### Task requirements
For the records below, work out the number of lines holding "textwidth" and reply with only that.

(Stored items)
········
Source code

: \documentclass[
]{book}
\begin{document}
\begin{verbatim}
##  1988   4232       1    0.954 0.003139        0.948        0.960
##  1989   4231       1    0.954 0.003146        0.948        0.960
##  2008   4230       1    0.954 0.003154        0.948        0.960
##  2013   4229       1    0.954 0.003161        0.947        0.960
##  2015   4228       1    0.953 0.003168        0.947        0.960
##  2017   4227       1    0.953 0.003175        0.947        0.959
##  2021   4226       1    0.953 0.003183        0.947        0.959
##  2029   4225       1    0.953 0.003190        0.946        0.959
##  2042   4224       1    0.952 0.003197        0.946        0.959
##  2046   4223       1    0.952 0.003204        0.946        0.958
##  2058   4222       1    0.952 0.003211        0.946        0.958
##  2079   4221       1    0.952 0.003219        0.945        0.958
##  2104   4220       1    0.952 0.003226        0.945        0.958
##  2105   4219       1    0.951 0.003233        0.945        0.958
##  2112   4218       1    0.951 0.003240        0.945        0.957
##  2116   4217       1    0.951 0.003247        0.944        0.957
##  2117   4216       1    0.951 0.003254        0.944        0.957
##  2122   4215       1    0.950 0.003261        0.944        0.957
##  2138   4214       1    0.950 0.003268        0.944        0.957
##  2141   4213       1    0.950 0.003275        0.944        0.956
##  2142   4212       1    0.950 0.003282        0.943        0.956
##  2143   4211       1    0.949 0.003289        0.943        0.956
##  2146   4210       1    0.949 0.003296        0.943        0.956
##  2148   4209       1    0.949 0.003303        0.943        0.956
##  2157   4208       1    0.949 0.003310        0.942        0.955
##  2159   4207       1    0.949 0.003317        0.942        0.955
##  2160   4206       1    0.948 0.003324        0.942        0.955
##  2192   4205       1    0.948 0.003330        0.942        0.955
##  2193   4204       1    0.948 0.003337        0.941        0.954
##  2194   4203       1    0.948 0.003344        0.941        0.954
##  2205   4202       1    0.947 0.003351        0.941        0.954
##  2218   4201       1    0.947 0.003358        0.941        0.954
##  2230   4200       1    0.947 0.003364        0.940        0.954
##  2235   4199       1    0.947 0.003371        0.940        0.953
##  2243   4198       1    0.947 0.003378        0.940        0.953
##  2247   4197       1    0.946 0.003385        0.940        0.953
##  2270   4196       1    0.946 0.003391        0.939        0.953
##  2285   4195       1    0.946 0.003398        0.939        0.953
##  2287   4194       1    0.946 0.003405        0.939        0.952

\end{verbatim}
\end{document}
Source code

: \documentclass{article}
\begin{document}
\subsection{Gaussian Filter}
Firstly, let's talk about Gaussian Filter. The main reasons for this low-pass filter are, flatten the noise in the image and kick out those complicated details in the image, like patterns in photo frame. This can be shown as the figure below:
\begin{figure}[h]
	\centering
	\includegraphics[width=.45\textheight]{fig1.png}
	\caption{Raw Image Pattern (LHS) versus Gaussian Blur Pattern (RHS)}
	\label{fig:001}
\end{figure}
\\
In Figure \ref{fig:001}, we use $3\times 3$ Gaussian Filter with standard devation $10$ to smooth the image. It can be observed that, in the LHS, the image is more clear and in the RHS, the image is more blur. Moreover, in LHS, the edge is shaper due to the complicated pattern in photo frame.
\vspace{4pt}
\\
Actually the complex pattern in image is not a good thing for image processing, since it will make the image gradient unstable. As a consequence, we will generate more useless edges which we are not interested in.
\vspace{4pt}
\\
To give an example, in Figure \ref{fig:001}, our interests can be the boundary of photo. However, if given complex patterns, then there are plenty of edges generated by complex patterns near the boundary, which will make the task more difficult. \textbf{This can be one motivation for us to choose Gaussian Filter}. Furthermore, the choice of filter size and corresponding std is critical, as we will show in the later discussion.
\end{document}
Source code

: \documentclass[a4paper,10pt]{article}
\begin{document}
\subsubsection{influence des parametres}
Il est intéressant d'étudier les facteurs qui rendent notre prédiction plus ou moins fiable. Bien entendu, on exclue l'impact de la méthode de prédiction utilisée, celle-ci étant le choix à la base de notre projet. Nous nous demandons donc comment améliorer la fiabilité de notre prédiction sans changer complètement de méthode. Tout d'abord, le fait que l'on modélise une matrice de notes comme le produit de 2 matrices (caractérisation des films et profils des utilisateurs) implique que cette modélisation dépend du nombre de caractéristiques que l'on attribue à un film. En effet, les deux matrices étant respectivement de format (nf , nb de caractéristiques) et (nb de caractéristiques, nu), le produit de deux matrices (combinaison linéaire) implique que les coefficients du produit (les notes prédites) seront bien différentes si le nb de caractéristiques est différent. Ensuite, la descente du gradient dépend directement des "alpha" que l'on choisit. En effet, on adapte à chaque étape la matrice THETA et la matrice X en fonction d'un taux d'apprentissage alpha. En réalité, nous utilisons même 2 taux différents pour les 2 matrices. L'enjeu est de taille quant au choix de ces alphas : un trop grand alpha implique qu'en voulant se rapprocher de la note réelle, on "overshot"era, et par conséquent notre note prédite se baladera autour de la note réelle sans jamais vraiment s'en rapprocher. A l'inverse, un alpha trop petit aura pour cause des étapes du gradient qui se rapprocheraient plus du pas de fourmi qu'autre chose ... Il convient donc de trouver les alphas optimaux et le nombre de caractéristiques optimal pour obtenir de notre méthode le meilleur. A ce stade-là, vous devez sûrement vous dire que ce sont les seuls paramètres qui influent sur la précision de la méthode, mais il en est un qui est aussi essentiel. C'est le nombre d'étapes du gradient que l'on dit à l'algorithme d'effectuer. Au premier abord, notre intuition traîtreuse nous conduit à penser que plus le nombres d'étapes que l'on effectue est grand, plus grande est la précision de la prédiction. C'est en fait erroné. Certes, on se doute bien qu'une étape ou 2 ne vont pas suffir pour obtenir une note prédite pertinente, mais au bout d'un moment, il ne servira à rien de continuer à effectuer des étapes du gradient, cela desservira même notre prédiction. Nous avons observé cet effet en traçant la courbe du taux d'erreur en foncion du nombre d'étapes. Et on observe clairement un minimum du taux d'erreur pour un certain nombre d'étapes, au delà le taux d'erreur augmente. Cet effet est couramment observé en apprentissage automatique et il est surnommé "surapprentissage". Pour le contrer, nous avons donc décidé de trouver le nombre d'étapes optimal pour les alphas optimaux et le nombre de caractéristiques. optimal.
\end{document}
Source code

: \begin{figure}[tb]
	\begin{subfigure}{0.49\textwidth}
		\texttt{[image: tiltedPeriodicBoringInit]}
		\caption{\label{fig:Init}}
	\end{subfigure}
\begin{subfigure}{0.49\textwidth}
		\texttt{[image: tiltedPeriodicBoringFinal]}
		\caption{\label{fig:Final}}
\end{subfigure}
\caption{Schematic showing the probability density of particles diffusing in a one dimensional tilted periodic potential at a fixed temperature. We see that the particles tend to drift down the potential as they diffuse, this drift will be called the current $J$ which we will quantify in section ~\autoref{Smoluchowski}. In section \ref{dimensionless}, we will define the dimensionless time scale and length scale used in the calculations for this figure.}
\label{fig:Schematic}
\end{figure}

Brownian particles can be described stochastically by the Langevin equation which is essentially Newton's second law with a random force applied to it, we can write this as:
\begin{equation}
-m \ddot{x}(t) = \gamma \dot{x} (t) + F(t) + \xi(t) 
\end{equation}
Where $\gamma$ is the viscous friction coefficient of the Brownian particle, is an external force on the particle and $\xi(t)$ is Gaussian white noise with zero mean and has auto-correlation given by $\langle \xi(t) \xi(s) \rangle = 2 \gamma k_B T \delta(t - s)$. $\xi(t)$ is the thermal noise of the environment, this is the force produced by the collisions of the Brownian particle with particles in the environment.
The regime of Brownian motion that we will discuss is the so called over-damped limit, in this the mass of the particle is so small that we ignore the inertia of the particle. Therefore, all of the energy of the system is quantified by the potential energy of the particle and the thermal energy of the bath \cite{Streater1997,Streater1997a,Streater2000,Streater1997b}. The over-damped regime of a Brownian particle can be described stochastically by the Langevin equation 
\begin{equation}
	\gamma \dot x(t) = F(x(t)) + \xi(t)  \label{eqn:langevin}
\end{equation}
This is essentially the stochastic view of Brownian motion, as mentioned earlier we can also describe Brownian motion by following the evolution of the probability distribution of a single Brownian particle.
········
### Output
2